The export number in the background
The data point that reframes all of the above: per Chinese customs, China exported 3,140 intelligent bionic robots in just the first two months of 2026, generating US$16.5 million in export value. Averaging out, that is roughly $5,250 per robot on the export invoice — which, notably, is below the cheapest Canton Fair sticker, because the export data blends humanoids with cheaper bionic arms and service-robot frames.
But the directional message is what matters: Chinese humanoid and bionic-robot units are already being shipped out of the country in the thousands per two-month window, at prices that would not have been plausible twelve months ago. The Canton Fair is the trade-show view of that flow — the port data is the real-time confirmation. One is the brochure; the other is the bill of lading.
What this actually means for labor
Two things can be true at once:
One: the Canton Fair humanoids are, on a live factory floor, not yet as capable as AgiBot’s G2 running an 8-hour Longcheer tablet line last Friday or the Siemens-Nvidia HMND 01 logistics pilot in Erlangen. Canton Fair’s floor models are, mostly, demo-grade. They won’t pass QA on a precision electronics line next month.
Two: the category that Canton Fair does sell — logistics handlers, reception robots, guided-tour units, light-industrial bipeds, and one very confident badminton player — is priced at 200,000 to 500,000 yuan. That is, per unit, in the same zone as a single factory worker’s fully-loaded annual comp in China, on a one-to-one basis for the mid-range, and substantially under that for the entry models. Amortized over three years of three-shift-a-day operation, the math closes in the robot’s favor long before any American-factory payback calculation does.
The people the Canton Fair humanoid displaces are not, today, precision tablet QA line operators in Nanchang. They are the security guard at the lobby desk, the server bringing tea in a small restaurant, the warehouse associate pushing cages from receiving to storage, the guide at the museum, the front-office greeter at the dentist’s office.
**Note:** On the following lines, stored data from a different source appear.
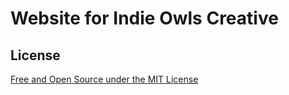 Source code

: # Website for Indie Owls Creative

## License

[Free and Open Source under the MIT License](LICENSE)
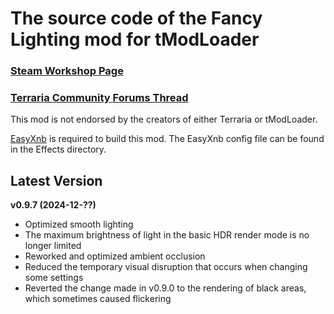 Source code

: ﻿# The source code of the Fancy Lighting mod for tModLoader

### [Steam Workshop Page](https://steamcommunity.com/sharedfiles/filedetails/?id=2822950837)
### [Terraria Community Forums Thread](https://forums.terraria.org/index.php?threads/fancy-lighting-mod.113067/)

This mod is not endorsed by the creators of either Terraria or tModLoader.

[EasyXnb](https://github.com/SuperAndyHero/EasyXnb) is required to build this mod. The EasyXnb config file can be found in the Effects directory.

## Latest Version

**v0.9.7 (2024-12-??)**
- Optimized smooth lighting
- The maximum brightness of light in the basic HDR render mode is no longer limited
- Reworked and optimized ambient occlusion
- Reduced the temporary visual disruption that occurs when changing some settings
- Reverted the change made in v0.9.0 to the rendering of black areas, which sometimes caused flickering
These are 30 million–plus jobs in China alone, by the National Bureau of Statistics’ own rollups. They are the jobs whose comp has just crossed the one-year-payback line on a Canton Fair biped.
What to watch next
- Unit shipments in Q2 2026. The 3,140-in-two-months number will be reported through Chinese customs again in early July. If that climbs past 10,000 for April–June, Canton Fair pricing was not a trade-show gimmick — it was the real curve.
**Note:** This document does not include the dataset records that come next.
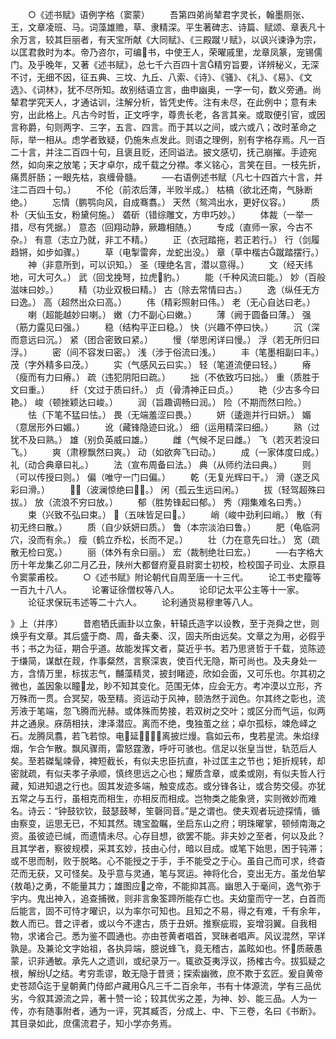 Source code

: <!-- { "loadSidebar": true } -->
　　○《述书赋》语例字格（窦蒙）
　　吾第四弟尚辇君字灵长，翰墨厕张、王，文章凌班、马。词藻雄赡，草、隶精深。平生著碑志、诗篇、赋颂、章表凡十余万言，较其巨丽者，有天宝所献《大同赋》、《三殿蹴リ赋》，以讽兴谏诤为宗，以匡君救时为本。帝乃咨尔，可编书，中使王人，荣曜戚里，龙章凤篆，宠锡儒门。及乎晚年，又著《述书赋》，总七千六百四十言精穷旨要，详辨秘义，无深不讨，无细不因，征五典、三坟、九丘、八索、《诗》、《骚》、《礼》、《易》、《文选》、《词林》，犹不尽所知。故别结语立言，曲申幽奥，一字一句，数义旁通。尚辇君学究天人，才通诂训，注解分析，皆凭史传。注有未尽，在此例中；意有未穷，出此格上。凡古今时哲，正文呼字，尊贵长老，各言其亲。或取便引官，或因言称爵，句则两字、三字，五言、四言。而于其以之间，或六或八；改时革命之际，举一相从。虑学者致疑，仍施朱点发此。则语之理例，别有字格存焉。凡一百二十言，并注二百四十句，且褒且贬，还同谥法。披文感切，抚己崩摧。手迹宛然，如向来之放笔；天才卓尔，成千载之分襟。孝义铭心，言笑在目。一枝先折，痛贯肝肠；一眼先枯，哀缠骨髓。
　　──右语例述书赋（凡七十四首六十言，并注二百四十句。）
　　不伦（前浓后薄，半败半成。） 枯槁（欲北还南，气脉断绝。）
　　忘情（鹏鹗向风，自成骞翥。） 天然（鸳鸿出水，更好仪容。）
　　质朴（天仙玉女，粉黛何施。） 砻斫（错综雕文，方申巧妙。）
　　体裁（一举一措，尽有凭据。） 意态（回翔动静，厥趣相随。）
　　专成（直师一家，今古不杂。） 有意（志立乃就，非工不精。）
　　正（衣冠踏拖，若正若行。） 行（剑履趋锵，如步如骤。）
　　草（电掣雷奔，龙蛇出没。） 章（草中楷古蹴踏摆行。）
　　神（非意所到，可以识知。） 圣（理绝名言，潜以意得。）
　　文（经天纬地，可大可久。） 武（回戈挽弩，拉虎豹。）
　　能（千种风流曰能。） 妙（百般滋味曰妙。）
　　精（功业双极曰精。） 古（除去常情曰古。）
　　逸（纵任无方曰逸。） 高（超然出众曰高。）
　　伟（精彩照射曰伟。） 老（无心自达曰老。）
　　喇（超能越妙曰喇。） 嫩（力不副心曰嫩。）
　　薄（阙于圆备曰薄。） 强（筋力露见曰强。）
　　稳（结构平正曰稳。） 快（兴趣不停曰快。）
　　沉（深而意远曰沉。） 紧（团合密致曰紧。）
　　慢（举思闲详曰慢。） 浮（若无所归曰浮。）
　　密（间不容发曰密。） 浅（涉于俗流曰浅。）
　　丰（笔墨相副曰丰。） 茂（字外精多曰茂。）
　　实（气感风云曰实。） 轻（笔道流便曰轻。）
　　瘠（瘦而有力曰瘠。） 疏（违犯阴阳曰疏。）
　　拙（不依致巧曰拙。） 重（质胜于文曰重。）
　　纤（文过于质曰纤。） 贞（骨清神正曰贞。）
　　艳（少古多今曰艳。） 峻（顿挫颖达曰峻。）
　　润（旨趣调畅曰润。） 险（不期而然曰险。）
　　怯（下笔不猛曰怯。） 畏（无端羞涩曰畏。）
　　妍（逶迤并行曰妍。） 媚（意居形外曰媚。）
　　讹（藏锋隐迹曰讹。） 细（运用精深曰细。）
　　熟（过犹不及曰熟。） 雄（别负英威曰雄。）
　　雌（气候不足曰雌。） 飞（若灭若没曰飞。）
　　爽（肃穆飘然曰爽。） 动（如欲奔飞曰动。）
　　成（一家体度曰成。） 礼（动合典章曰礼。）
　　法（宣布周备曰法。） 典（从师约法曰典。）
　　则（可以传授曰则。） 偏（唯守一门曰偏。）
　　乾（无复光辉曰干。） 滑（遂乏风彩曰滑。）
　　（波澜惊绝曰。） 闲（孤云生远曰闲。）
　　拔（轻驾超殊曰拔。） 放（流浪不穷曰放。）
　　郁（胜势锋起曰郁。） 秀（翔集难名曰秀。）
　　束（兴致不弘曰束。） （五味皆足曰。）
　　峭（峻中劲利曰峭。） 散（有初无终曰散。）
　　质（自少妖妍曰质。） 鲁（本宗淡泊曰鲁。）
　　肥（龟临洞穴，没而有余。） 瘦（鹤立乔松，长而不足。）
　　壮（力在意先曰壮。） 宽（疏散无检曰宽。）
　　丽（体外有余曰丽。） 宏（裁制绝壮曰宏。）
　　──右字格大历十年龙集乙卯二月乙丑，陕州大都督府夏县尉窦士初校，检校国子司业、太原县令窦蒙甫校。
　　○《述书赋》附论朝代自周至唐一十三代。
　　论工书史籀等一百九十八人。
　　论署证徐僧权等八人。
　　论印记太平公主等十一家。
　　论征求保玩韦述等二十六人。
　　论利通货易穆聿等八人。

》上（并序）
　　昔庖牺氏画卦以立象，轩辕氏造字以设教，至于尧舜之世，则焕乎有文章。其后盛于商、周，备夫秦、汉，固夫所由远矣。文章之为用，必假乎书；书之为征，期合乎道。故能发挥文者，莫近乎书。若乃思贤哲于千载，览陈迹于缣简，谋猷在觌，作事粲然，言察深衷，使百代无隐，斯可尚也。及夫身处一方，含情万里，标拔志气，黼藻精灵，披封睹迹，欣如会面，又可乐也。尔其初之微也，盖因象以瞳龙，眇不知其变化。范围无体，应会无方。考冲漠以立形，齐万殊而一贯。合冥契，吸至精。资运动于风神，颐浩然于润色。尔其终之彰也，流芳液于笔端，忽飞腾而光赫。或体殊而势接，若双树之交叶；或区分而气运，似两井之通泉。庥荫相扶，津泽潜应。离而不绝，曳独茧之丝；卓尔孤标，竦危峄之石。龙腾凤翥，若飞若惊。电延，离披烂熳。翕如云布，曳若星流。朱焰绿烟，乍合乍散。飘风骤雨，雷怒霆激，呼吁可骇也。信足以张皇当世，轨范后人矣。至若磔髦竦骨，裨短截长，有似夫忠臣抗直，补过匡主之节也；矩折规转，却密就疏，有似夫孝子承顺，慎终思远之心也；耀质含章，或柔或刚，有似夫哲人行藏，知进知退之行也。固其发迹多端，触变成态。或分锋各让，或合势交侵。亦犹五常之与五行，虽相克而相生，亦相反而相成。岂物类之能象贤，实则微妙而难名。诗云：“钟鼓钦钦，鼓瑟鼓琴，笙磬同音。”是之谓也。使夫观者玩迹探情，循由察变，运思无已，不知其然。瑰宝盈瞩，坐启东山之府；明珠曜掌，顿倾南海之资。虽彼迹已缄，而遗情未尽。心存目想，欲罢不能。非夫妙之至者，何以及此？且其学者，察彼规模，采其玄妙，技由心付，暗以目成。或笔下始思，困于钝滞；或不思而制，败于脱略。心不能授之于手，手不能受之于心。虽自己而可求，终杳茫而无获，又可怪矣。及乎意与灵通，笔与冥运。神将化合，变出无方。虽龙伯挈{敖黾}之勇，不能量其力；雄图应之帝，不能抑其高。幽思入于毫间，逸气弥于宇内。鬼出神入，追查捕微，则非言象筌蹄所能存亡也。夫幼童而守一艺，白首而后能言，固不可恃才曜识，以为率尔可知也。且知之不易，得之有难，千有余年，数人而已。昔之评者，或以今不逮古，质于丑妍。推察疵瑕，妄增羽翼。自我相物，求诸合己。悉为鉴不圆通也。亦由苍黄者唱首，冥昧者唱声。风议混然，罕详孰是。及兼论文字始祖，各执异端，臆说蜂飞，竟无稽古，盖眩如也。怀质蔽愚蒙，识非通敏。承先人之遗训，或纪录万一。辄欲芟夷浮议，扬榷古今。拔狐疑之根，解纷之结。考穷乖谬，敢无隐于昔贤；探索幽微，庶不欺于玄匠。爰自黄帝史苍颉迄于皇朝黄门侍郎卢藏用凡三千二百余年，书有十体源流，学有三品优劣，今叙其源流之异，著十赞一论；较其优劣之差，为神、妙、能三品。人为一传，亦有随事附者，通为一评，究其臧否，分成上、中、下三卷，名曰《书断》。其目录如此，庶儒流君子，知小学亦务焉。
- Western industrial orders. Phybot’s “inquiries from Europe and the United States” comment is a soft data point. The hard version is whether any U.S. or EU logistics integrator announces a Canton-Fair-sourced pilot before year-end.
- Ti5’s BOM disclosure. If Ti5 publicly knocks its actuator price in half again at the Autumn Canton Fair in October, every humanoid on the floor drops another 25% with it. That is a price curve that breaks a lot of corporate headcount spreadsheets.
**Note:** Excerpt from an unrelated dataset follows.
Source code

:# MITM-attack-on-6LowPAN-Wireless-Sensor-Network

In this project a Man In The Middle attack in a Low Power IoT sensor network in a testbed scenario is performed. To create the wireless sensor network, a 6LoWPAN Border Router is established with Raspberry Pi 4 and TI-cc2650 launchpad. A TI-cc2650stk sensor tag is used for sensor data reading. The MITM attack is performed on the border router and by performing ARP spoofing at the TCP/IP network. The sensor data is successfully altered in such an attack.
Last year, a Canton Fair humanoid cost roughly what a nice EV sedan costs. This year, the low end costs roughly what a nice road bike and a used sedan cost combined. The headline isn’t that humanoid robots got cheaper; the headline is that “humanoid robot” is now the kind of line item a mid-sized Chinese municipality is expected to buy at trade-show volume, the same way it used to buy ride-share scooters.